Иштван Эркень - Народ лагерей Страница 7
Иштван Эркень - Народ лагерей читать онлайн бесплатно
«Странный вопрос, по-моему. Здесь, в плену, я почти не чувствую тоски по родине. Однажды, правда, я испытал острый приступ такой тоски, аж до слез; но случилось это не теперь и не здесь, а девять лет назад, в Австрии. Родители отправили меня туда на летние каникулы, чтобы я в языке поупражнялся. Вокруг были сплошь одни австрияки. Как-то раз отправились мы на экскурсию в горы. Дорога крутая, каменистая, я все ноги в кровь сбил. На вершине горы разулся и обратно шел босиком — двадцать километров. От боли хоть на стенку лезь, а спутникам моим приспичило еще свернуть к озеру, искупаться. Вечером, когда добрались до пристанища, я лег и расплакался. Клял на чем свет стоит Австрию и австрияков, и горы их окаянные и только об одном молил Бога, скорей бы домой вернуться. Больше уж, думаю, я из Венгрии ни ногой. Было мне тогда тринадцать лет. С тех пор подобных приступов ностальгии я не испытывал.

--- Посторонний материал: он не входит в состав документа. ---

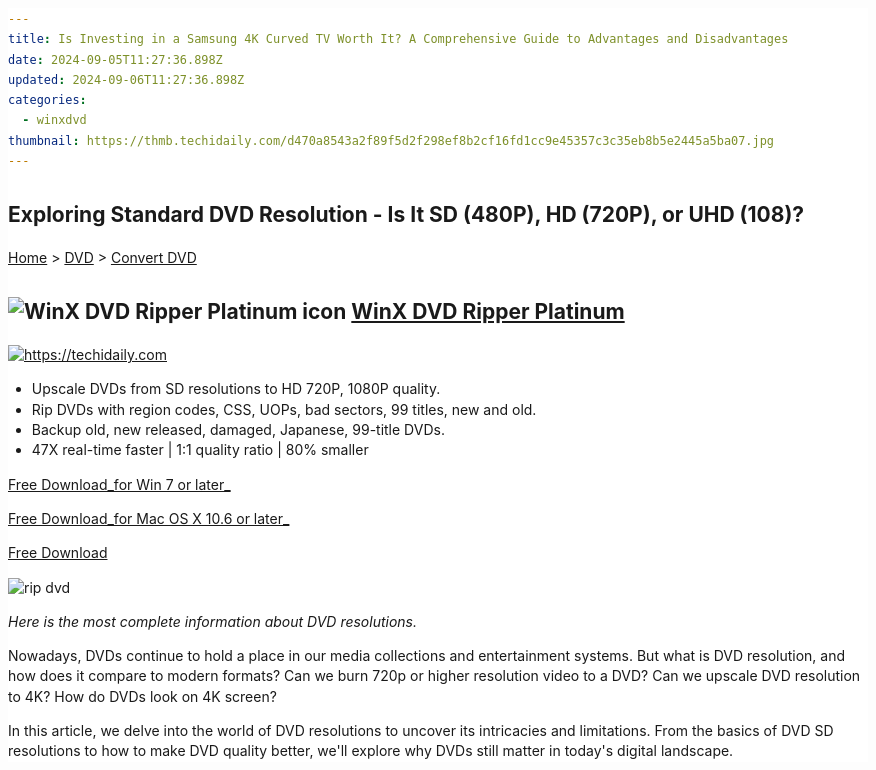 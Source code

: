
 ```yaml
---
title: Is Investing in a Samsung 4K Curved TV Worth It? A Comprehensive Guide to Advantages and Disadvantages
date: 2024-09-05T11:27:36.898Z
updated: 2024-09-06T11:27:36.898Z
categories:
  - winxdvd
thumbnail: https://thmb.techidaily.com/d470a8543a2f89f5d2f298ef8b2cf16fd1cc9e45357c3c35eb8b5e2445a5ba07.jpg
---
```


## Exploring Standard DVD Resolution - Is It SD (480P), HD (720P), or UHD (108)?

[Home](https://tools.techidaily.com/winxdvd/products/) \> [DVD](https://tools.techidaily.com/winxdvd/products/) \> [Convert DVD](https://tools.techidaily.com/winxdvd/products/)

## ![WinX DVD Ripper Platinum icon](https://www.winxdvd.com/resource/../seoimg/icon2.png) [WinX DVD Ripper Platinum](https://tools.techidaily.com/winxdvd/products/) 


<a href="https://appsumo.8odi.net/c/5597632/2123727/7443" target="_top" id="2123727">
  <img src="//a.impactradius-go.com/display-ad/7443-2123727" border="0" alt="https://techidaily.com" width="728" height="90"/>
</a>
<img height="0" width="0" src="https://appsumo.8odi.net/i/5597632/2123727/7443" style="position:absolute;visibility:hidden;" border="0" />

* Upscale DVDs from SD resolutions to HD 720P, 1080P quality.
* Rip DVDs with region codes, CSS, UOPs, bad sectors, 99 titles, new and old.
* Backup old, new released, damaged, Japanese, 99-title DVDs.
* 47X real-time faster | 1:1 quality ratio | 80% smaller

[Free Download_for Win 7 or later_](https://tools.techidaily.com/winxdvd/products/) 

[Free Download_for Mac OS X 10.6 or later_](https://tools.techidaily.com/winxdvd/products/) 

[Free Download](https://tools.techidaily.com/winxdvd/products/) 

![rip dvd](https://www.winxdvd.com/resource/../seo-img/general-img/seobanner-dvd.png) 



_Here is the most complete information about DVD resolutions._

Nowadays, DVDs continue to hold a place in our media collections and entertainment systems. But what is DVD resolution, and how does it compare to modern formats? Can we burn 720p or higher resolution video to a DVD? Can we upscale DVD resolution to 4K? How do DVDs look on 4K screen? 

In this article, we delve into the world of DVD resolutions to uncover its intricacies and limitations. From the basics of DVD SD resolutions to how to make DVD quality better, we'll explore why DVDs still matter in today's digital landscape.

Здесь? Нет, почти не чувствую. Прежде, когда голод донимал, часто вспоминалась мать. Однажды приснилось, будто она умерла, и я рыдал, оттого что больше уж не отведать мне ее стряпни. Конечно, иногда тоска одолевает. Возвращаешься в лагерь после работы, промерз до костей, устал, жрать хочется, а тут командуют строиться, дрова, мол, надо таскать. И опять иди по новой, раза два-три обернуться с чурбанами. В такие моменты не по себе бывает. Чаще всего вспоминается одна и та же картина: Будапешт, первый день нового, 1944 года, передо мной на столе большущая миска галушек с маком и высокая сахарница, полная сахарного песка… Очень часто мне представляется… Ну и вообще, домашние застолья. Это и есть тоска по родине. Разве не так?»

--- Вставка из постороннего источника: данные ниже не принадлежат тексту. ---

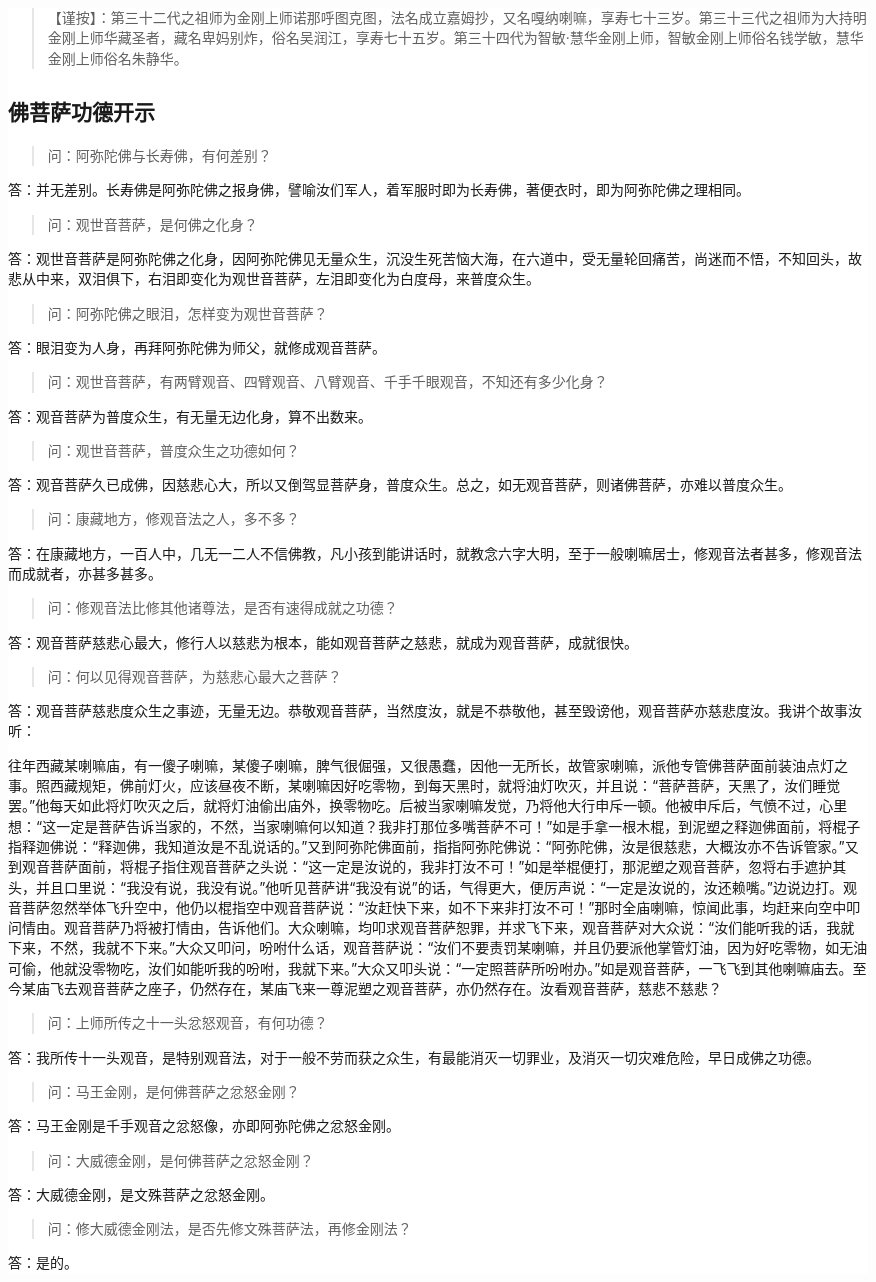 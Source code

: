> 【谨按】：第三十二代之祖师为金刚上师诺那呼图克图，法名成立嘉姆抄，又名嘎纳喇嘛，享寿七十三岁。第三十三代之祖师为大持明金刚上师华藏圣者，藏名卑妈别炸，俗名吴润江，享寿七十五岁。第三十四代为智敏·慧华金刚上师，智敏金刚上师俗名钱学敏，慧华金刚上师俗名朱静华。

## 佛菩萨功德开示

> 问：阿弥陀佛与长寿佛，有何差别？

答：并无差别。长寿佛是阿弥陀佛之报身佛，譬喻汝们军人，着军服时即为长寿佛，著便衣时，即为阿弥陀佛之理相同。

> 问：观世音菩萨，是何佛之化身？

答：观世音菩萨是阿弥陀佛之化身，因阿弥陀佛见无量众生，沉没生死苦恼大海，在六道中，受无量轮回痛苦，尚迷而不悟，不知回头，故悲从中来，双泪俱下，右泪即变化为观世音菩萨，左泪即变化为白度母，来普度众生。

> 问：阿弥陀佛之眼泪，怎样变为观世音菩萨？

答：眼泪变为人身，再拜阿弥陀佛为师父，就修成观音菩萨。

> 问：观世音菩萨，有两臂观音、四臂观音、八臂观音、千手千眼观音，不知还有多少化身？

答：观音菩萨为普度众生，有无量无边化身，算不出数来。

> 问：观世音菩萨，普度众生之功德如何？

答：观音菩萨久已成佛，因慈悲心大，所以又倒驾显菩萨身，普度众生。总之，如无观音菩萨，则诸佛菩萨，亦难以普度众生。

> 问：康藏地方，修观音法之人，多不多？

答：在康藏地方，一百人中，几无一二人不信佛教，凡小孩到能讲话时，就教念六字大明，至于一般喇嘛居士，修观音法者甚多，修观音法而成就者，亦甚多甚多。

> 问：修观音法比修其他诸尊法，是否有速得成就之功德？

答：观音菩萨慈悲心最大，修行人以慈悲为根本，能如观音菩萨之慈悲，就成为观音菩萨，成就很快。

> 问：何以见得观音菩萨，为慈悲心最大之菩萨？

答：观音菩萨慈悲度众生之事迹，无量无边。恭敬观音菩萨，当然度汝，就是不恭敬他，甚至毁谤他，观音菩萨亦慈悲度汝。我讲个故事汝听：

往年西藏某喇嘛庙，有一傻子喇嘛，某傻子喇嘛，脾气很倔强，又很愚蠢，因他一无所长，故管家喇嘛，派他专管佛菩萨面前装油点灯之事。照西藏规矩，佛前灯火，应该昼夜不断，某喇嘛因好吃零物，到每天黑时，就将油灯吹灭，并且说：“菩萨菩萨，天黑了，汝们睡觉罢。”他每天如此将灯吹灭之后，就将灯油偷出庙外，换零物吃。后被当家喇嘛发觉，乃将他大行申斥一顿。他被申斥后，气愤不过，心里想：“这一定是菩萨告诉当家的，不然，当家喇嘛何以知道？我非打那位多嘴菩萨不可！”如是手拿一根木棍，到泥塑之释迦佛面前，将棍子指释迦佛说：“释迦佛，我知道汝是不乱说话的。”又到阿弥陀佛面前，指指阿弥陀佛说：“阿弥陀佛，汝是很慈悲，大概汝亦不告诉管家。”又到观音菩萨面前，将棍子指住观音菩萨之头说：“这一定是汝说的，我非打汝不可！”如是举棍便打，那泥塑之观音菩萨，忽将右手遮护其头，并且口里说：“我没有说，我没有说。”他听见菩萨讲“我没有说”的话，气得更大，便厉声说：“一定是汝说的，汝还赖嘴。”边说边打。观音菩萨忽然举体飞升空中，他仍以棍指空中观音菩萨说：“汝赶快下来，如不下来非打汝不可！”那时全庙喇嘛，惊闻此事，均赶来向空中叩问情由。观音菩萨乃将被打情由，告诉他们。大众喇嘛，均叩求观音菩萨恕罪，并求飞下来，观音菩萨对大众说：“汝们能听我的话，我就下来，不然，我就不下来。”大众又叩问，吩咐什么话，观音菩萨说：“汝们不要责罚某喇嘛，并且仍要派他掌管灯油，因为好吃零物，如无油可偷，他就没零物吃，汝们如能听我的吩咐，我就下来。”大众又叩头说：“一定照菩萨所吩咐办。”如是观音菩萨，一飞飞到其他喇嘛庙去。至今某庙飞去观音菩萨之座子，仍然存在，某庙飞来一尊泥塑之观音菩萨，亦仍然存在。汝看观音菩萨，慈悲不慈悲？

> 问：上师所传之十一头忿怒观音，有何功德？

答：我所传十一头观音，是特别观音法，对于一般不劳而获之众生，有最能消灭一切罪业，及消灭一切灾难危险，早日成佛之功德。

> 问：马王金刚，是何佛菩萨之忿怒金刚？

答：马王金刚是千手观音之忿怒像，亦即阿弥陀佛之忿怒金刚。

> 问：大威德金刚，是何佛菩萨之忿怒金刚？

答：大威德金刚，是文殊菩萨之忿怒金刚。

> 问：修大威德金刚法，是否先修文殊菩萨法，再修金刚法？

答：是的。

Может, и так. Только грустно все это. «Что же здесь грустного? — удивляется он. — Вполне естественно вспоминать лучшие времена, когда тебе худо. Самая живая связь с прошлым — это семья. Воспоминания о ней самые светлые, а воспоминания, они ведь неподатливые, их не изменишь, не исказишь». — «Тогда выходит, при хорошей жизни тоски по родине не бывает? — не сдаюсь я. — Ubi bene[4]?.. Ну а Венгрия? Куда же делась Венгрия?» — «Чего не знаю, того не знаю, — говорит он. — Ее я не вижу. Передо мной хаос, он во что-то преобразуется, но даже контуров я не различаю. Невозможно испытывать тоску по тому, что не имеет формы и очертаний. Не знаю я нынешней Венгрии! А вот семью свою знаю…»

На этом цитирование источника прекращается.